An insurer may initially rely on the allegations of a complaint to determine whether it owes a defense. It may not rely on that determination, without investigating the facts, if the insured comes forward and makes some factual showing that the suit is actually one for damages resulting from events that do fall within the policy terms. See Advance Roofing, and Lennar, supra.

If any claim alleged in the complaint is within the policy's coverage, the insurer has a duty to defend the entire suit, because it is impossible to determine the basis on which the plaintiff will recover (if any) until the action is completed. Western Casualty & Surety Co. v. International Spas of Arizona, Inc., 130 Ariz. 76, 634 P.2d 3 (App. 1981); Lennar, supra.

In California, the issue of the extent of an AI carrier's obligation to defend an additional insured has been established for a decade. See, Maryland Casualty Co. v. Nationwide Insurance Co., 65 Cal.App.4th 21 (1998).

Arizona has now officially followed suit. In the recent case of Regal Homes, Inc. v. C.N.A. Insurance, 171 P.3d 610, 217 Ariz. 159, 518 Ariz. Adv. Rep. 18,Division One of the Arizona Court of Appeals applied long standing coverage principles to a case involving additional insurance in the construction defect context. The Court held that, among other things, an insurer owes the duty to defend the entire suit on behalf of its additional insured.

Regal was the builder of a residential community known as "The Shores." Regal obtained primary coverage from Auto Owners for one year (1995) and Zurich for three additional, successive years (1996-1998). Regal hired GMS concrete, which provided additional insurance to Regal through CNA for simultaneous policy periods (1995 - 1998). Two separate lawsuits were filed by two groups of homeowners. The first settled with payments by Regal, Auto Owners and Zurich totaling 2.4 million (neither Auto Owners nor Zurich exhausted their respective policies). The second went to trial and resulted in an award against Regal, and a determination that GMS was not at fault.

CNA did not participate in either case despite tenders of defense to the company.

The Regal Court first noted that the judgment in favor of GMS established for purposes of appeal the absence of fault and/or proximate cause on the part of GMS.

In the appeal, Auto Owners sought to establish, among other things, that CNA owed a defense and indemnity to Regal. In support of its defense, CNA argued that because GMS was found to be free of fault for the allegations levied against Regal in the second case, it did not owe a defense or indemnity to Regal through its AI endorsement in the first case. CNA based its argument on the absence of causal connection between GMS' work and Regal's liability.

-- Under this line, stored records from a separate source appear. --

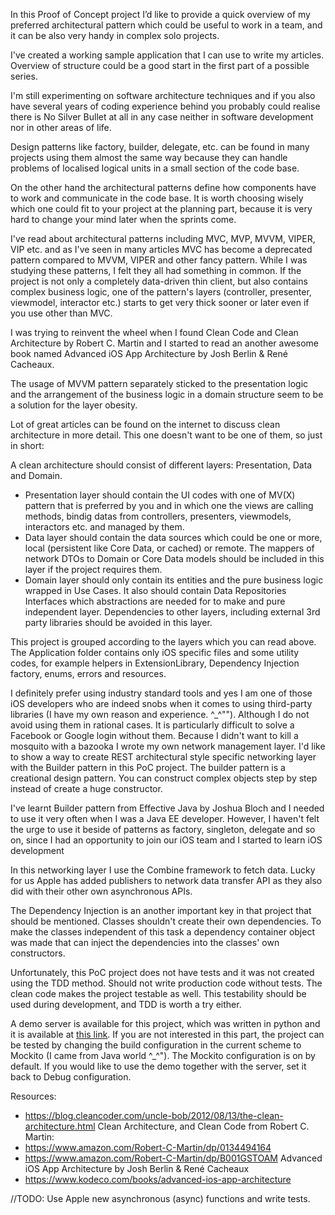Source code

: In this Proof of Concept project I’d like to provide a quick overview of my preferred architectural pattern which could be useful to work in a team, and it can be also very handy in complex solo projects.

I've created a working sample application that I can use to write my articles. Overview of structure could be a good start in the first part of a possible series.

I'm still experimenting on software architecture techniques and if you also have several years of coding experience behind you probably could realise there is No Silver Bullet at all in any case neither in software development nor in other areas of life.

Design patterns like factory, builder, delegate, etc. can be found in many projects using them almost the same way because they can handle problems of localised logical units in a small section of the code base.

On the other hand the architectural patterns define how components have to work and communicate in the code base. It is worth choosing wisely which one could fit to your project at the planning part, because it is very hard to change your mind later when the sprints come.

I've read about architectural patterns including MVC, MVP, MVVM, VIPER, VIP etc. and as I've seen in many articles MVC has become a deprecated pattern compared to MVVM, VIPER and other fancy pattern. While I was studying these patterns, I felt they all had something in common. If the project is not only a completely data-driven thin client, but also contains complex business logic, one of the pattern's layers (controller, presenter, viewmodel, interactor etc.) starts to get very thick sooner or later even if you use other than MVC.

I was trying to reinvent the wheel when I found Clean Code and Clean Architecture by Robert C. Martin and I started to read an another awesome book named Advanced iOS App Architecture by Josh Berlin & René Cacheaux.

The usage of MVVM pattern separately sticked to the presentation logic and the arrangement of the business logic in a domain structure seem to be a solution for the layer obesity.

Lot of great articles can be found on the internet to discuss clean architecture in more detail. This one doesn't want to be one of them, so just in short:

A clean architecture should consist of different layers: Presentation, Data and Domain.
- Presentation layer should contain the UI codes with one of MV(X) pattern that is preferred by you and in which one the views are calling methods, bindig datas from controllers, presenters, viewmodels, interactors etc. and managed by them. 
- Data layer should contain the data sources which could be one or more, local (persistent like Core Data, or cached) or remote. The mappers of network DTOs to Domain or Core Data models should be included in this layer if the project requires them. 
- Domain layer should only contain its entities and the pure business logic wrapped in Use Cases. It also should contain Data Repositories Interfaces which abstractions are needed for to make and pure independent layer. Dependencies to other layers, including external 3rd party libraries should be avoided in this layer.

This project is grouped according to the layers which you can read above. The Application folder contains only iOS specific files and some utility codes, for example helpers in ExtensionLibrary, Dependency Injection factory, enums, errors and resources.

I definitely prefer using industry standard tools and yes I am one of those iOS developers who are indeed snobs when it comes to using third-party libraries (I have my own reason and experience. ^_^""). Although I do not avoid using them in rational cases. It is particularly difficult to solve a Facebook or Google login without them. Because I didn't want to kill a mosquito with a bazooka I wrote my own network management layer.
I'd like to show a way to create REST architectural style specific networking layer with the Builder pattern in this PoC project. The builder pattern is a creational design pattern. You can construct complex objects step by step instead of create a huge constructor.

I've learnt Builder pattern from Effective Java by Joshua Bloch and I needed to use it very often when I was a Java EE developer. However, I haven't felt the urge to use it beside of patterns as factory, singleton, delegate and so on, since I had an opportunity to join our iOS team and I started to learn iOS development 

In this networking layer I use the Combine framework to fetch data. Lucky for us Apple has added publishers to network data transfer API as they also did with their other own asynchronous APIs.

The Dependency Injection is an another important key in that project that should be mentioned. Classes shouldn't create their own dependencies. 
To make the classes independent of this task a dependency container object was made that can inject the dependencies into the classes' own constructors.

Unfortunately, this PoC project does not have tests and it was not created using the TDD method. Should not write production code without tests. The clean code makes the project testable as well. This testability should be used during development, and TDD is worth a try either.

A demo server is available for this project, which was written in python and it is available at [this link](https://github.com/losadrian/demoSmartHomeServer).
If you are not interested in this part, the project can be tested by changing the build configuration in the current scheme to Mockito (I came from Java world ^_^"). The Mockito configuration is on by default. If you would like to use the demo together with the server, set it back to Debug configuration.

Resources:
- https://blog.cleancoder.com/uncle-bob/2012/08/13/the-clean-architecture.html
Clean Architecture, and Clean Code from Robert C. Martin:
- https://www.amazon.com/Robert-C-Martin/dp/0134494164
- https://www.amazon.com/Robert-C-Martin/dp/B001GSTOAM
Advanced iOS App Architecture by Josh Berlin & René Cacheaux
- https://www.kodeco.com/books/advanced-ios-app-architecture


//TODO: Use Apple new asynchronous (async) functions and write tests.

The endorsement at issue contained commonly found language providing that Regal was "an additional insured only with respect to liability arising out of GMS' work for Regal." The Court noted that "the commonly understood meaning of the words "arising out of" requires only some causal relationship between the injury and the risk for which coverage was provided." The Court held, as a result, that the determination of no fault or liability on the part of GMS did not end the inquiry, because the causal connection necessary to satisfy the "arising out of" requirement is less than that required for proximate cause. The Court remanded the case with further instructions, namely, that "the question whether the alleged liability of Regal arose out of GMS' work must be determined initially from the allegations in the complaint against Regal and the facts known at that time."

The Court indicated that "it is possible the requisite nexus (arising out of) could be established for the duty to defend but not for the duty to indemnify." In essence, then, if the facts known at the time the complaint was filed established some causal relationship between GMS' work and Regal's liability, CNA would be responsible for the defense of Regal, regardless that GMS was ultimately found free of fault by a trier of fact.

The Court determined that, due to a factual finding, the CNA endorsement did not require primary coverage as applied to the Auto Owners policy, which was held to be primary for its policy term. However, the Court found the CNA policy was primary as applied to the Zurich policy because the "other insurance" clauses of each were mutually repugnant. In that instance, the Court held, both policies are primary.[2]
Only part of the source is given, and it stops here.